Remember that famous map of the tongue? The one before we had a name for umami? Sweet, salty, sour, bitter each assigned its own geography on our mouth muscle. Turns out taste doesn’t actually work like that – our tongues detect different tastes pretty equally. But what makes one person’s impression different from another’s when they’re tasting the same thing, whether that’s a seafood stew or a glass of wine?
Wine tasting has its own taste vocabulary – acidity (sour), sugar (sweet), tannins (bitter), pH (alkalinity) – to describe a wine’s structure (the sum of all these, plus things like viscosity, alcohol, ageability). Throughout the winemaking process, winemakers can measure, analyse and exert a level of control over these elements to ensure that what you taste in the glass is consistent and, crucially, balanced.
Data: a recipe for balance
As Gusbourne’s Lab Manager, it’s Kylie Morris’s job to furnish the winemaking team with the ‘chemical facts’ from what’s in tank and barrel at every pre-bottling stage. Before Head Winemaker Charlie Holland and his team decide on a sparkling wine blend, for example, Kylie will have taken samples and analysed the base wines “so that they can play around with what tastes good. Then once they’ve decided on a blend, I’ll do the analysis on that and feed back the data. The winemaking team might make tweaks as we go along – it’s a back and forth of tasting, data and tweaking.”
But well before Kylie starts her work in the winery, the vineyard’s data calls. “When the grape berries start coming and while they’re still growing, we’re out there analysing the acid and sugar levels of the fruit. In the UK, where we have high acids and low sugar profiles, it’s all about looking for that perfect balance. And winemakers can achieve that by understanding the different flavour profiles of different grape varieties and how they can work together. At Gusbourne we grow the three classic varieties: Chardonnay, Pinot Noir and Pinot Meunier. What’s fascinating to me is how the winemaking team can make those three grapes into six, seven, eight different-tasting products, depending on the year.”
Time, taste and tannins
What else influences the taste of a wine? How long it spends maturing, for starters. But that’s not the only factor. “It’s also what they’re matured in,” says Kylie. “Is it stainless steel or wooden barrels? Old or new wooden barrels? Little wooden barrels, bigger wooden barrels? A 4,000-litre wooden foudre or a 225-litre barrique?” Time in wood imparts different flavours and affects tannin levels. And tannins can be divisive in the same way that coriander and Marmite produce extreme reactions in different people.

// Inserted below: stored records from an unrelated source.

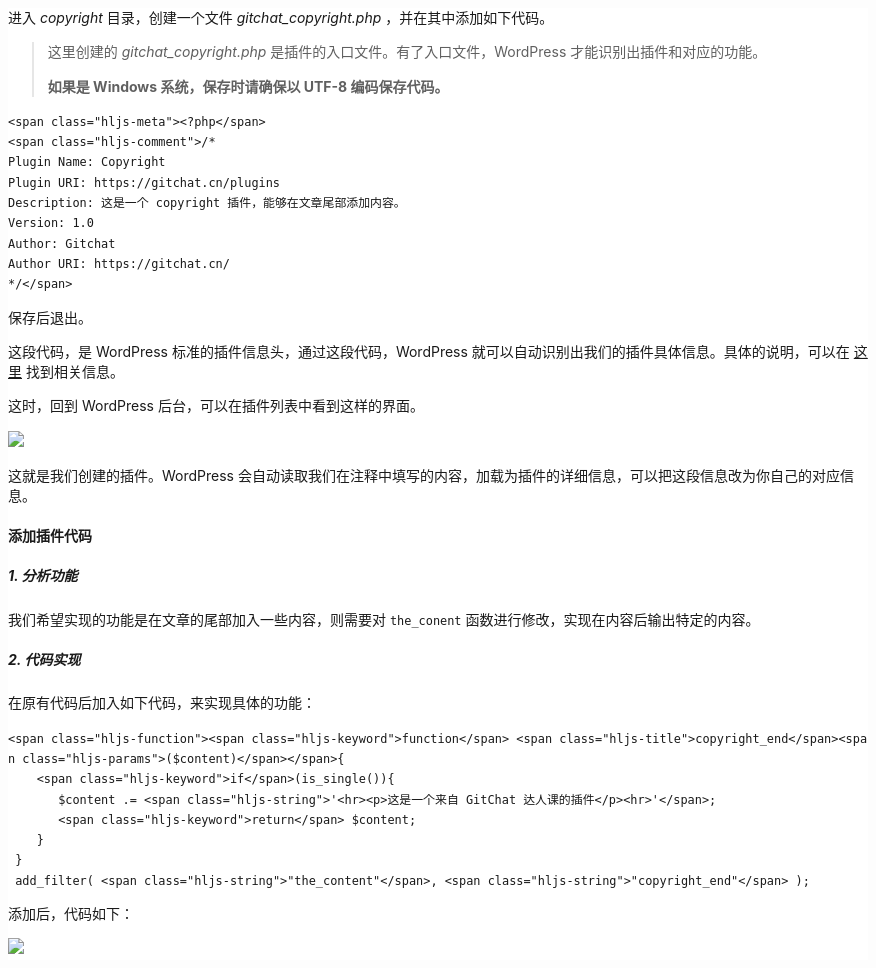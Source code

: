 进入 *copyright*  目录，创建一个文件 *gitchat\_copyright.php* ，并在其中添加如下代码。

> 这里创建的 *gitchat\_copyright.php*  是插件的入口文件。有了入口文件，WordPress 才能识别出插件和对应的功能。
> 
> **如果是 Windows 系统，保存时请确保以 UTF-8 编码保存代码。**

```
<span class="hljs-meta"><?php</span>
<span class="hljs-comment">/*
Plugin Name: Copyright
Plugin URI: https://gitchat.cn/plugins
Description: 这是一个 copyright 插件，能够在文章尾部添加内容。
Version: 1.0
Author: Gitchat
Author URI: https://gitchat.cn/
*/</span>

```

保存后退出。

这段代码，是 WordPress 标准的插件信息头，通过这段代码，WordPress 就可以自动识别出我们的插件具体信息。具体的说明，可以在 [这里](https://codex.wordpress.org/zh-cn:%E5%BC%80%E5%8F%91%E4%B8%80%E4%B8%AA%E6%8F%92%E4%BB%B6#.E5.90.8D.E5.AD.97.EF.BC.8C.E6.96.87.E4.BB.B6.E5.92.8C.E4.BD.8D.E7.BD.AE) 找到相关信息。

这时，回到 WordPress 后台，可以在插件列表中看到这样的界面。

![](https://ws1.sinaimg.cn/large/006tNc79gy1fmum6kndtwj312s04k74c.jpg)

这就是我们创建的插件。WordPress 会自动读取我们在注释中填写的内容，加载为插件的详细信息，可以把这段信息改为你自己的对应信息。

#### 添加插件代码

##### 1. 分析功能

我们希望实现的功能是在文章的尾部加入一些内容，则需要对 `the_conent` 函数进行修改，实现在内容后输出特定的内容。

##### 2. 代码实现

在原有代码后加入如下代码，来实现具体的功能：

```
<span class="hljs-function"><span class="hljs-keyword">function</span> <span class="hljs-title">copyright_end</span><span class="hljs-params">($content)</span></span>{
    <span class="hljs-keyword">if</span>(is_single()){
       $content .= <span class="hljs-string">'<hr><p>这是一个来自 GitChat 达人课的插件</p><hr>'</span>;
       <span class="hljs-keyword">return</span> $content;
    }
 }
 add_filter( <span class="hljs-string">"the_content"</span>, <span class="hljs-string">"copyright_end"</span> );

```

添加后，代码如下：

![](https://ws1.sinaimg.cn/large/006tNc79gy1fmv3z9mjvuj310e0jywfb.jpg)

The most basic way of explaining why some people detect flavours that others don’t is that we’re wired differently. That’s partly down to DNA (coriander haters know this) and partly down to environmental factors like weather and temperature, what you’ve eaten earlier, what kind of mood you’re in and even ambient factors like music and lighting and what you’ve previously heard or read about a wine – they can all have an effect on how your brain interprets flavours. In her 2017 New Yorker article “How Science Saved Me from Pretending to Love Wine” the writer Anne Fadiman recounts her experience of tasting a revered vintage Bordeaux whose tasting notes included “violets, sour cherries, white pepper, blue cheese, autumn leaves, saddle leather, iron filings, hot rocks in a cedar-panelled sauna, and earth… I sniffed the wine. I couldn’t smell any of those things, except earth.”
Shades of Chardonnay
In her previous career as a lighting technician, Kylie can attest to the power of controlling reactions through sound, light and visual stimuli. “Colour also gives people a perception of how they think something should taste before they taste it,” she says. “In the wine education world there’s a lot of sensory analysis using black glasses or by dyeing a white wine red – so you don’t anticipate, say, strawberry and black currant in a ‘red wine’ that’s actually a white wine full of apple and lemon notes.”
Kylie recalls some informal tastings she led at festivals that demonstrate the role of memory and previous experience on how different people taste. Some who declared a lifelong hatred of Chardonnay had to sheepishly admit to loving the Chardonnay they had just sampled. Why? Same grape, completely different wine.
It could be that previous Chardonnays were too acidic for the tasters. The same wine put through malolactic fermentation, for example, might have yielded a more positive response. “With malolactic fermentation, you’re creating lactic acid – the creamy, buttery quality that gives a wine roundness and body, and helps balance the tartness of the acids,” Kylie explains.
“Malolactic fermentation takes longer than alcoholic fermentation, so even if we start the malo just after harvest, I’m often still doing analysis into January. But even after a few weeks you can definitely taste that the wine’s more rounded, buttery, creamy. And because we keep the wine on its lees, that also helps to create body and the mouthfeel and texture we’re aiming for.
“That’s the kind of wine I prefer, especially in a Chardonnay. I know lots of people prefer that fresher, more citrussy style – and there are loads of excellent wines that fall into that category, it’s just not my preference. But the world would be a very boring place if we all liked the same thing.”